We met with Fary to take a look at this year’s offerings. Each bag is big enough to fit a number of human bodies and heavy enough to risk back injury if you tried to lift it with poor form. The primary bag and its smaller sibling, the overflow gift bag, contain more than 50 items valued at what Fary describes as a “strong six figures.” Asked to clarify, he said that a “strong six figures” means you’re somewhere over the $150,000 mark, while a “weak six figures” would imply a paltry $100,000.
Fary’s business plan is a self-fulfilling publicity prophecy. Brands who crave celebrity endorsement pay his agency a minimum of $4,000 to be included in the bag, which is delivered to every acting and directing nominee the week of the Oscars. Though there is no guarantee that a celebrity would publicly tout any of the gifts he or she has received, the world’s unhealthy fascination with the swag bag ritual leads to widespread media coverage of the bag itself. Almost as soon as one Oscars ceremony ends, Fary begins to curate the next year’s bag, and on and on it goes, forever.
It’s difficult to behold the collection of gifts without contemplating class war. This year’s offerings include a slate of skin-care, weight-loss and anti-aging products designed to fend off the inevitable progression of human life, as well as something called “Chao Pinhole Gum Rejuvenation.” The bag features fancy chocolates from Chocolatines in flavors unknown to the proletariat such as “Champagne Diamond” and “Ginger Sake Pearl.” We sampled the “Pomegranate Balsamic Ruby” but couldn’t taste the ruby.
This year’s most expensive offering is a $40,000 luxury trip to Tanzania from International Expeditions, though Fary says he probably wouldn’t take the trip himself, as he doesn’t like the hassle of travel.
Some of the bag’s gifts make strange bedfellows. The “D. Thomas Signature DNA Head to Toe” treatment promises in a Distinctive Assets news release to use “the magic and science of laser and light” to “ ‘soft focus’ your skin’s imperfections from head to toe.” Tucked in beside it is the children’s book “Curlee Girlee” by Atara Twersky, with the stated mission of “empowering young girls to love all their unique features.”
Stranger still is the fact that all nominees receive the same set of gifts, offering the mental image of Christopher Plummer receiving a deluxe set of false eyelashes from Le Céline, or host Jimmy Kimmel, who also gets a bag, enjoying a new can of “Pepperface,” a “stylish pepper spray.”

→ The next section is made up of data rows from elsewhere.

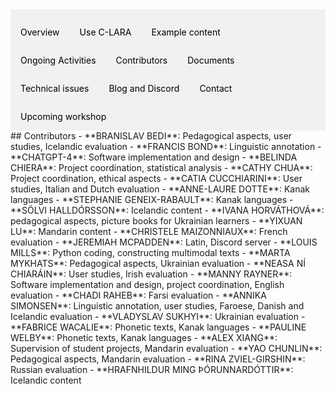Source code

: <div style="overflow: hidden; background-color: #f1f1f1;">

  <a href="index.html" style="float: left; display: block; color: black; text-align: center; padding: 14px 16px; text-decoration: none;">Overview</a>
  <a href="using.html" style="float: left; display: block; color: black; text-align: center; padding: 14px 16px; text-decoration: none;">Use C-LARA</a>
  <a href="examples.html" style="float: left; display: block; color: black; text-align: center; padding: 14px 16px; text-decoration: none;">Example content</a>
  <a href="ongoing_activities.html" style="float: left; display: block; color: black; text-align: center; padding: 14px 16px; text-decoration: none;">Ongoing Activities</a>
  <a href="collaborators.html" style="float: left; display: block; color: black; text-align: center; padding: 14px 16px; text-decoration: none;">Contributors</a>
  <a href="documents.html" style="float: left; display: block; color: black; text-align: center; padding: 14px 16px; text-decoration: none;">Documents</a>
  <a href="performance.html" style="float: left; display: block; color: black; text-align: center; padding: 14px 16px; text-decoration: none;">Technical issues</a>
  <a href="blog.html" style="float: left; display: block; color: black; text-align: center; padding: 14px 16px; text-decoration: none;">Blog and Discord</a>
  <a href="contact.html" style="float: left; display: block; color: black; text-align: center; padding: 14px 16px; text-decoration: none;">Contact</a>
  <a href="flinders_2024_workshop.html" style="float: left; display: block; color: black; text-align: center; padding: 14px 16px; text-decoration: none;">Upcoming workshop</a>

</div>
## Contributors
- **BRANISLAV BEDI**: Pedagogical aspects, user studies, Icelandic evaluation
- **FRANCIS BOND**: Linguistic annotation
- **CHATGPT-4**: Software implementation and design
- **BELINDA CHIERA**: Project coordination, statistical analysis
- **CATHY CHUA**: Project coordination, ethical aspects
- **CATIA CUCCHIARINI**: User studies, Italian and Dutch evaluation
- **ANNE-LAURE DOTTE**: Kanak languages
- **STEPHANIE GENEIX-RABAULT**: Kanak languages
- **SÖLVI HALLDÓRSSON**: Icelandic content
- **IVANA HORVÁTHOVÁ**: pedagogical aspects, picture books for Ukrainian learners
- **YIXUAN LU**: Mandarin content
- **CHRISTELE MAIZONNIAUX**: French evaluation
- **JEREMIAH MCPADDEN**: Latin, Discord server
- **LOUIS MILLS**: Python coding, constructing multimodal texts
- **MARTA MYKHATS**: Pedagogical aspects, Ukrainian evaluation
- **NEASA NÍ CHIARÁIN**: User studies, Irish evaluation
- **MANNY RAYNER**: Software implementation and design, project coordination, English evaluation
- **CHADI RAHEB**: Farsi evaluation
- **ANNIKA SIMONSEN**: Linguistic annotation, user studies, Faroese, Danish and Icelandic evaluation
- **VLADYSLAV SUKHYI**: Ukrainian evaluation
- **FABRICE WACALIE**: Phonetic texts, Kanak languages
- **PAULINE WELBY**: Phonetic texts, Kanak languages
- **ALEX XIANG**: Supervision of student projects, Mandarin evaluation
- **YAO CHUNLIN**: Pedagogical aspects, Mandarin evaluation
- **RINA ZVIEL-GIRSHIN**: Russian evaluation
- **HRAFNHILDUR MING ÞÓRUNNARDÓTTIR**: Icelandic content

Will Richard Jenkins enjoy “sexy, youthful, voluminous hair” with the new products from Totalee Hair? Will any of the nominees take advantage of an exclusive offer to sign up for NeverMissed, a new dating app inspired by the romance of missed connections? It’s hard to imagine — yet here we are imagining it, which perhaps is the entire point.
Why give gifts to those who already have it all?
“Their brands are valuable as a commodity,” Fary explains, “and that’s why we’re giving them these products.” The brands that dish out thousands to be part of the swag bag “hope that the stars will love their product,” or that in the case of a spa service or retreat, that the celebrity will “show up and sprinkle stardust on it.”
And what does Fary say to those who may criticize the ritual as a total waste of money?
“I would just tell them to take a marketing class.”